IL TERRITORIO E IL MUSA. Da Pietrasanta a Forte dei Marmi fino a Massa Carrara, la Versilia è depositaria di un grande bagaglio di esperienze artistiche, di storie, di cultura e di esempi di intraprendenza a servizio del territorio. Basti pensare, oltre alla cooperativa Condomini Levigliani, alla Casa museo Ugo Guidi, a Forte dei Marmi, un tempo dimora del grande scultore toscano e oggi piccolo museo domestico, diretto da suo figlio Vittorio. Qui è raccolta la produzione dell’artista scomparso nel ’77: sculture e dipinti che hanno viaggiato il mondo, ma che sono sempre tornati a “casa”, dove sono custoditi gelosamente dalla comunità, a disposizione del pubblico, e destinati a preservare la memoria di un grande artista versiliese. Per conservare, raccontare e veicolare al mondo questo patrimonio di storie ed eccellenze e per far conoscere, soprattutto, l’intrigante mondo del marmo la Camera di commercio di Lucca ha messo in piedi una sinergia con vari partner istituzionali, imprenditoriali e artistici, che è sfociata nel progetto del Musa, il museo virtuale della scultura e dell’architettura.
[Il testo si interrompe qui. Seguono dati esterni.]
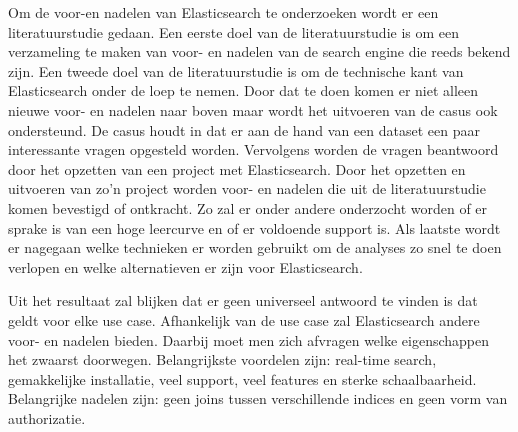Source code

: Om de voor-en nadelen van Elasticsearch te onderzoeken wordt er een literatuurstudie gedaan. Een eerste doel van de literatuurstudie is om een verzameling te maken van voor- en nadelen van de search engine die reeds bekend zijn. Een tweede doel van de literatuurstudie is om de technische kant van Elasticsearch onder de loep te nemen. Door dat te doen komen er niet alleen nieuwe voor- en nadelen naar boven maar wordt het uitvoeren van de casus ook ondersteund. De casus houdt in dat er aan de hand van een dataset een paar interessante vragen opgesteld worden. Vervolgens worden de vragen beantwoord door het opzetten van een project met Elasticsearch.
Door het opzetten en uitvoeren van zo'n project worden voor- en nadelen die uit de literatuurstudie komen bevestigd of ontkracht. Zo zal er onder andere onderzocht worden of er sprake is van een hoge leercurve en of er voldoende support is. Als laatste wordt er nagegaan welke technieken er worden gebruikt om de analyses zo snel te doen verlopen en welke alternatieven er zijn voor Elasticsearch.

Uit het resultaat zal blijken dat er geen universeel antwoord te vinden is dat geldt voor elke use case. Afhankelijk van de use case zal Elasticsearch andere voor- en nadelen bieden. Daarbij moet men zich afvragen welke eigenschappen het zwaarst doorwegen. Belangrijkste voordelen zijn: real-time search, gemakkelijke installatie, veel support, veel features en sterke schaalbaarheid. Belangrijke nadelen zijn: geen joins tussen verschillende indices en geen vorm van authorizatie.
Una vera e propria casa di rappresentanza delle maestranze e degli artisti, in cui il territorio versiliese si racconta attraverso il suo passato e il suo presente. Lo fa attraverso contenuti virtuali, video e immagini, che lasciano il passo a una suggestione: questo è il marmo di Michelangelo, questa è Pietrasanta, la città degli artisti e degli artigiani, questa è la patria dell’eccellenza. «Una tecnica di cosiddetto marketing artistico – spiega Massimo Marsili, dirigente dell’area Promozione e sviluppo per le imprese della Camera di commercio di Lucca – per promuovere in Italia e all’estero le capacità e le particolarità del nostro territorio». Un esperimento che manifesta un’intuizione, come recita una delle formule coniate da Cesare Monti, il curatore dell’ultima mostra allestita al Musa, intitolata Leggera Materia: «Il passato deve essere così presente da diventare futuro».